Can anybody give me any information on buying a local SIM card when I arrive in Japan? My phone is dual band and will work in Japan (I hope). I just need to know about local SIM charges and where to buy etc.

Also, as I will be receiving a large amount of international calls, I want, if possible, a SIM provider that doesn't charge for in-coming calls.

Many thanks for any replies.


----------



## larabell

My advice would be to rent a phone. There are several places online where they will deliver to Narita (or some other airport in Japan) and you just drop the phone and stuff in the mail on your way back. Japan's phone system is not compatable with the Stateside instruments, the last I knew. You can buy phones here in Japan that will work with a SIM card on a GSM system but the reverse is not true (or wasn't the last I knew).


----------



## jernau

Thanks Lara.

Yes, I have been told on another forum that renting a phone for my stay is the best option. Is there any company you would recommend?

Thanks.


----------



## synthia

Do the rental phones charge for incoming calls?


----------



## larabell

I believe they charge for calls in both directions. I rented one for my 18-yr-old son when he came to visit me here and it was invaluable. When I get some time, I'll try to dig through my old mails (this was almost a year ago) and post the name of the place I used. I found them through a google search.

The interesting thing is that the guy wanted me to call him because my address was in Japan but my credit card was a US-based account. The guy was a bit self-centered and didn't much care to chat beyond confirming that I was real. He spotted that I used a throw-away email address and when I told him I did that as a spam prevention measure, he launched into a lecture about how *they* don't spam. Well, that wasn't the issue -- he had asked why I used a throw-away address. Anyway, once he confirmed I was not pulling a fast one, the promised FAX copy of the waybill was sent within the hour, the phone was there when I went to pick it up, there was a prepaid envelope in which I could drop it off 2 weeks later, the phone worked flawlessly, and the bill was exactly what I expected.

I definately *will* find the reference within the next couple days.


----------



## kevf

I rented a mobile from Softbank from 26th July to 8th Aug this year, they have offices at airports as Larabell says where you can pick up and drop off the phones.
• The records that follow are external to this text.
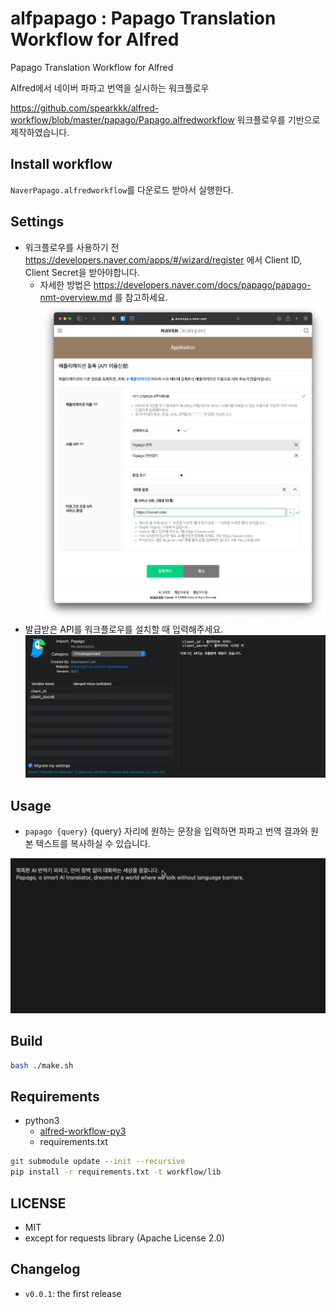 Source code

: alfpapago : Papago Translation Workflow for Alfred
==============

Papago Translation Workflow for Alfred

Alfred에서 네이버 파파고 번역을 실시하는 워크플로우

https://github.com/spearkkk/alfred-workflow/blob/master/papago/Papago.alfredworkflow 워크플로우를 기반으로 제작하였습니다.

Install workflow
--------------
 `NaverPapago.alfredworkflow`를 다운로드 받아서 실행한다.

Settings
-------------
* 워크플로우를 사용하기 전 https://developers.naver.com/apps/#/wizard/register 에서 Client ID, Client Secret을 받아야합니다.
  * 자세한 방법은 https://developers.naver.com/docs/papago/papago-nmt-overview.md 를 참고하세요.
  ![등록](register.png)
* 발급받은 API를 워크플로우를 설치할 때 입력해주세요.
  ![워크플로우 등록](register_client.png)

Usage
--------------
* `papago {query}` {query} 자리에 원하는 문장을 입력하면 파파고 번역 결과와 원본 텍스트를 복사하실 수 있습니다.

![papago test](papago_test.gif)

Build
--------------
```bash
bash ./make.sh
```

Requirements
--------------

* python3
  * [alfred-workflow-py3](https://github.com/kw-lee/alfred-workflow-py3.git)
  * requirements.txt

```bash
git submodule update --init --recursive
pip install -r requirements.txt -t workflow/lib
```

LICENSE
--------------
 - MIT
 - except for requests library (Apache License 2.0)

Changelog
--------------

- `v0.0.1`: the first release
As I recall no charge for incoming calls (certainly domestic but you can check the companies website), rental was about 250 y/day with a further 200 y/day for insurance. Calls 100 y/min (no fractions, full mins only), e-mails 15 y/mail. 
Try your arrival airport website for links to phone rental companies.


----------



## jernau

Thanks for all your replies. In the end I have arranged to hire a SIM card from softbank at Narita airport.

My phone is infact a quad band and not dual band so will work on the Japanese 3g network.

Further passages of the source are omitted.